What to work on —
Identify every line in the records below that contains the word "Research", and reproduce each one.

Data for review —
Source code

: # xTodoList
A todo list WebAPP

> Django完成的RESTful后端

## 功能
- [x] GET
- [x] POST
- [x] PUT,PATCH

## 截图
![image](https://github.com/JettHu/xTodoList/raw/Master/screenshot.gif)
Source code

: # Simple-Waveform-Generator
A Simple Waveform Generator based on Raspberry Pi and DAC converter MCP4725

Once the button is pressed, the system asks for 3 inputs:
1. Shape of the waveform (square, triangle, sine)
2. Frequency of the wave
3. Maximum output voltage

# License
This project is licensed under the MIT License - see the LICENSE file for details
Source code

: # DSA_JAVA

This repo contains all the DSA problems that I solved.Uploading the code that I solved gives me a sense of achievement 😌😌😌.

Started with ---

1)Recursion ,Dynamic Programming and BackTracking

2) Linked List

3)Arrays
--
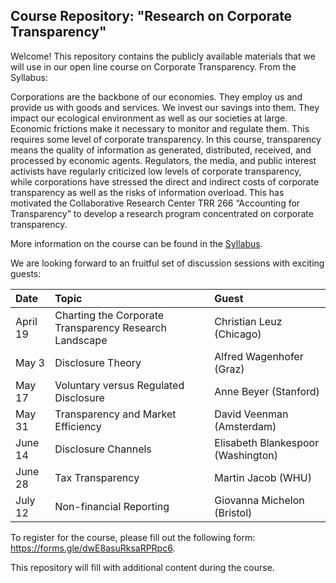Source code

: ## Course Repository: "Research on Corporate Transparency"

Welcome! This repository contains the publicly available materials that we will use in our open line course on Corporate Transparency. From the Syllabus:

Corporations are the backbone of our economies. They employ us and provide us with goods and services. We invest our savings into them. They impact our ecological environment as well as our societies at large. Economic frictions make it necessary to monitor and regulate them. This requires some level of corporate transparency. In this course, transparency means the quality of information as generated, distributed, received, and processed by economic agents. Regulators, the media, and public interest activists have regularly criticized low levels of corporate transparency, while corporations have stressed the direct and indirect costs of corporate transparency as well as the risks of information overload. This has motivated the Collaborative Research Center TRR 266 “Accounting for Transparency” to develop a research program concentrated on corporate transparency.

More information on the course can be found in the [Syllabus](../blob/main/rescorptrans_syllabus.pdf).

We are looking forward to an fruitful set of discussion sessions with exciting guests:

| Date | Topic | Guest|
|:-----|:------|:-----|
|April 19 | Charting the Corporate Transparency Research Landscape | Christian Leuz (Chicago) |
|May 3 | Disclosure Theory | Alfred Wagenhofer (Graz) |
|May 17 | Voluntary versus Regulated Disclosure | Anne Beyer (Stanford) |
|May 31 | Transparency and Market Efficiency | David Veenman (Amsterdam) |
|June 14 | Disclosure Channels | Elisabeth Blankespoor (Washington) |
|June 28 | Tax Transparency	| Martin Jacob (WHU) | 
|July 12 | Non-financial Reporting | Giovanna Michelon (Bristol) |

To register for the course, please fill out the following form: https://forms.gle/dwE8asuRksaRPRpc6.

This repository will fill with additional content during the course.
==
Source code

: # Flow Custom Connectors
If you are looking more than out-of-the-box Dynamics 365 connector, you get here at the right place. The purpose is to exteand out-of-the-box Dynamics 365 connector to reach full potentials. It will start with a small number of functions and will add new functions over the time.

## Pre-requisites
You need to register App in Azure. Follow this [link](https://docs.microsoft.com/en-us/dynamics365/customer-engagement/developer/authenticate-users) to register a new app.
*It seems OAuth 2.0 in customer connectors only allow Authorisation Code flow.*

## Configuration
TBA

Answer box —
: ## Course Repository: "Research on Corporate Transparency"
Corporations are the backbone of our economies. They employ us and provide us with goods and services. We invest our savings into them. They impact our ecological environment as well as our societies at large. Economic frictions make it necessary to monitor and regulate them. This requires some level of corporate transparency. In this course, transparency means the quality of information as generated, distributed, received, and processed by economic agents. Regulators, the media, and public interest activists have regularly criticized low levels of corporate transparency, while corporations have stressed the direct and indirect costs of corporate transparency as well as the risks of information overload. This has motivated the Collaborative Research Center TRR 266 “Accounting for Transparency” to develop a research program concentrated on corporate transparency.
|April 19 | Charting the Corporate Transparency Research Landscape | Christian Leuz (Chicago) |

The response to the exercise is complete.